======== EXERCISE DATA ========

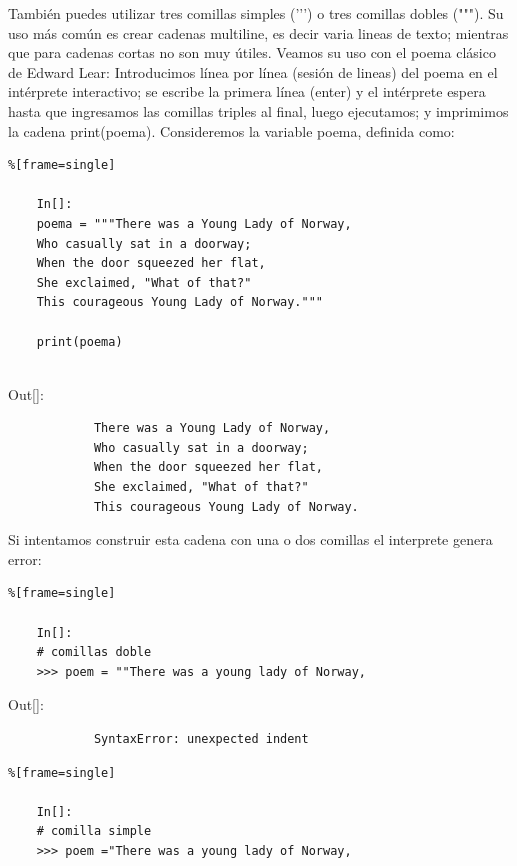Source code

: También puedes utilizar tres comillas simples ('{}'{}') o tres comillas dobles ("{}"{}"). Su uso más común es crear cadenas multiline, es decir varia lineas de texto; mientras que  para cadenas cortas no son muy útiles. Veamos su uso con  el  poema clásico de Edward Lear:
Introducimos línea por línea (sesión de lineas) del poema en el intérprete interactivo;  se escribe  la primera línea (enter) y el intérprete espera hasta que ingresamos las comillas triples al final, luego ejecutamos; y imprimimos  la cadena {\ttfamily print(poema)}.
Consideremos la variable {\ttfamily poema}, definida como: 
\begin{lstlisting}%[frame=single]
	
	In[]:	
	poema = """There was a Young Lady of Norway,
	Who casually sat in a doorway;          
	When the door squeezed her flat,
	She exclaimed, "What of that?"
	This courageous Young Lady of Norway."""
	
	print(poema)
	
\end{lstlisting}

{\ttfamily\scriptsize\scriptsize 
	\hspace{-0.65cm}Out[]:\vspace{-0.15cm}	
	{\color{blue} 	
		\begin{verbatim}
			There was a Young Lady of Norway,
			Who casually sat in a doorway;          
			When the door squeezed her flat,
			She exclaimed, "What of that?"
			This courageous Young Lady of Norway.
		\end{verbatim}
}}



Si intentamos construir esta cadena con una o dos comillas el interprete genera error:

\begin{lstlisting}%[frame=single]
	
	In[]:
	# comillas doble
	>>> poem = ""There was a young lady of Norway,	
\end{lstlisting}

{\ttfamily\scriptsize\scriptsize 
	\hspace{-0.65cm}Out[]:\vspace{-0.15cm}	
	{\color{red} 	
		\begin{verbatim}		
			SyntaxError: unexpected indent
		\end{verbatim}
}}
\vspace{-0.35cm}

\begin{lstlisting}%[frame=single]
	
	In[]:
	# comilla simple	
	>>> poem ="There was a young lady of Norway,	
\end{lstlisting}

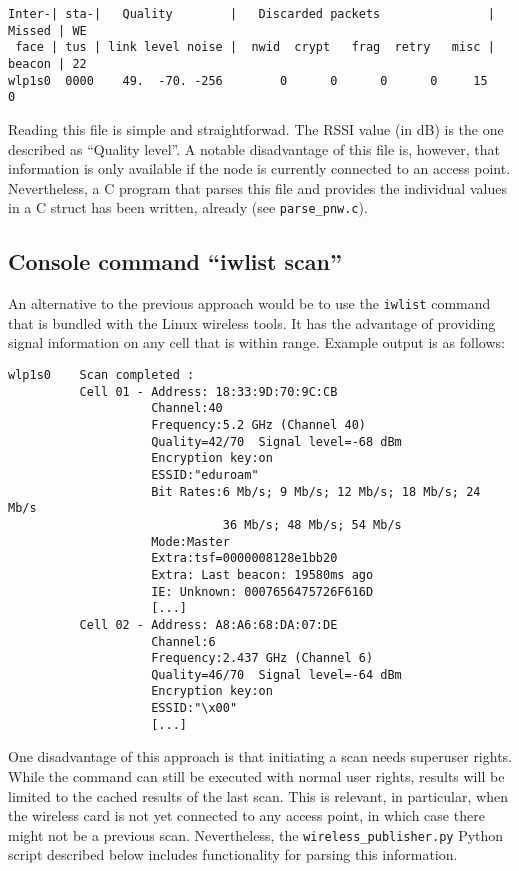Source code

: \documentclass{scrartcl}
\begin{document}
\begin{verbatim}
Inter-| sta-|   Quality        |   Discarded packets               | Missed | WE
 face | tus | link level noise |  nwid  crypt   frag  retry   misc | beacon | 22
wlp1s0  0000    49.  -70. -256        0      0      0      0     15        0
\end{verbatim}

Reading this file is simple and straightforwad. The RSSI value (in dB) is the
one described as ``Quality level''. A notable disadvantage of this file is,
however, that information is only available if the node is currently connected
to an access point. Nevertheless, a C program that parses this file and
provides the individual values in a C struct has been written, already
(see \verb#parse_pnw.c#). 


\subsection*{Console command ``iwlist scan''}

An alternative to the previous approach would be to use the \verb#iwlist#
command that is bundled with the Linux wireless tools. It has the advantage
of providing signal information on any cell that is within range. Example output
is as follows:

\begin{verbatim}
wlp1s0    Scan completed :
          Cell 01 - Address: 18:33:9D:70:9C:CB
                    Channel:40
                    Frequency:5.2 GHz (Channel 40)
                    Quality=42/70  Signal level=-68 dBm  
                    Encryption key:on
                    ESSID:"eduroam"
                    Bit Rates:6 Mb/s; 9 Mb/s; 12 Mb/s; 18 Mb/s; 24 Mb/s
                              36 Mb/s; 48 Mb/s; 54 Mb/s
                    Mode:Master
                    Extra:tsf=0000008128e1bb20
                    Extra: Last beacon: 19580ms ago
                    IE: Unknown: 0007656475726F616D
                    [...]
          Cell 02 - Address: A8:A6:68:DA:07:DE
                    Channel:6
                    Frequency:2.437 GHz (Channel 6)
                    Quality=46/70  Signal level=-64 dBm  
                    Encryption key:on
                    ESSID:"\x00"
                    [...]
\end{verbatim}

One disadvantage of this approach is that initiating a scan needs superuser
rights. While the command can still be executed with normal user rights,
results will be limited to the cached results of the last scan. This is
relevant, in particular, when the wireless card is not yet connected to any
access point, in which case there might not be a previous scan.  Nevertheless,
the \verb#wireless_publisher.py# Python script described below includes
functionality for parsing this information.
\end{document}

========

* ABOUT THIS EXERCISE *
In the reply, each line of the data must appear exactly as written, and no picture may appear.

* EXERCISE RESULT *
Source code

: También puedes utilizar tres comillas simples ('{}'{}') o tres comillas dobles ("{}"{}"). Su uso más común es crear cadenas multiline, es decir varia lineas de texto; mientras que  para cadenas cortas no son muy útiles. Veamos su uso con  el  poema clásico de Edward Lear:
Introducimos línea por línea (sesión de lineas) del poema en el intérprete interactivo;  se escribe  la primera línea (enter) y el intérprete espera hasta que ingresamos las comillas triples al final, luego ejecutamos; y imprimimos  la cadena {\ttfamily print(poema)}.
Consideremos la variable {\ttfamily poema}, definida como: 
\begin{lstlisting}%[frame=single]
	
	In[]:	
	poema = """There was a Young Lady of Norway,
	Who casually sat in a doorway;          
	When the door squeezed her flat,
	She exclaimed, "What of that?"
	This courageous Young Lady of Norway."""
	
	print(poema)
	
\end{lstlisting}

{\ttfamily\scriptsize\scriptsize 
	\hspace{-0.65cm}Out[]:\vspace{-0.15cm}	
	{\color{blue} 	
		\begin{verbatim}
			There was a Young Lady of Norway,
			Who casually sat in a doorway;          
			When the door squeezed her flat,
			She exclaimed, "What of that?"
			This courageous Young Lady of Norway.
		\end{verbatim}
}}



Si intentamos construir esta cadena con una o dos comillas el interprete genera error:

\begin{lstlisting}%[frame=single]
	
	In[]:
	# comillas doble
	>>> poem = ""There was a young lady of Norway,	
\end{lstlisting}

{\ttfamily\scriptsize\scriptsize 
	\hspace{-0.65cm}Out[]:\vspace{-0.15cm}	
	{\color{red} 	
		\begin{verbatim}		
			SyntaxError: unexpected indent
		\end{verbatim}
}}
\vspace{-0.35cm}

\begin{lstlisting}%[frame=single]
	
	In[]:
	# comilla simple	
	>>> poem ="There was a young lady of Norway,	
\end{lstlisting}

Source code

: \documentclass{scrartcl}
\begin{document}
\begin{verbatim}
Inter-| sta-|   Quality        |   Discarded packets               | Missed | WE
 face | tus | link level noise |  nwid  crypt   frag  retry   misc | beacon | 22
wlp1s0  0000    49.  -70. -256        0      0      0      0     15        0
\end{verbatim}

Reading this file is simple and straightforwad. The RSSI value (in dB) is the
one described as ``Quality level''. A notable disadvantage of this file is,
however, that information is only available if the node is currently connected
to an access point. Nevertheless, a C program that parses this file and
provides the individual values in a C struct has been written, already
(see \verb#parse_pnw.c#). 


\subsection*{Console command ``iwlist scan''}

An alternative to the previous approach would be to use the \verb#iwlist#
command that is bundled with the Linux wireless tools. It has the advantage
of providing signal information on any cell that is within range. Example output
is as follows:

\begin{verbatim}
wlp1s0    Scan completed :
          Cell 01 - Address: 18:33:9D:70:9C:CB
                    Channel:40
                    Frequency:5.2 GHz (Channel 40)
                    Quality=42/70  Signal level=-68 dBm  
                    Encryption key:on
                    ESSID:"eduroam"
                    Bit Rates:6 Mb/s; 9 Mb/s; 12 Mb/s; 18 Mb/s; 24 Mb/s
                              36 Mb/s; 48 Mb/s; 54 Mb/s
                    Mode:Master
                    Extra:tsf=0000008128e1bb20
                    Extra: Last beacon: 19580ms ago
                    IE: Unknown: 0007656475726F616D
                    [...]
          Cell 02 - Address: A8:A6:68:DA:07:DE
                    Channel:6
                    Frequency:2.437 GHz (Channel 6)
                    Quality=46/70  Signal level=-64 dBm  
                    Encryption key:on
                    ESSID:"\x00"
                    [...]
\end{verbatim}

One disadvantage of this approach is that initiating a scan needs superuser
rights. While the command can still be executed with normal user rights,
results will be limited to the cached results of the last scan. This is
relevant, in particular, when the wireless card is not yet connected to any
access point, in which case there might not be a previous scan.  Nevertheless,
the \verb#wireless_publisher.py# Python script described below includes
functionality for parsing this information.
\end{document}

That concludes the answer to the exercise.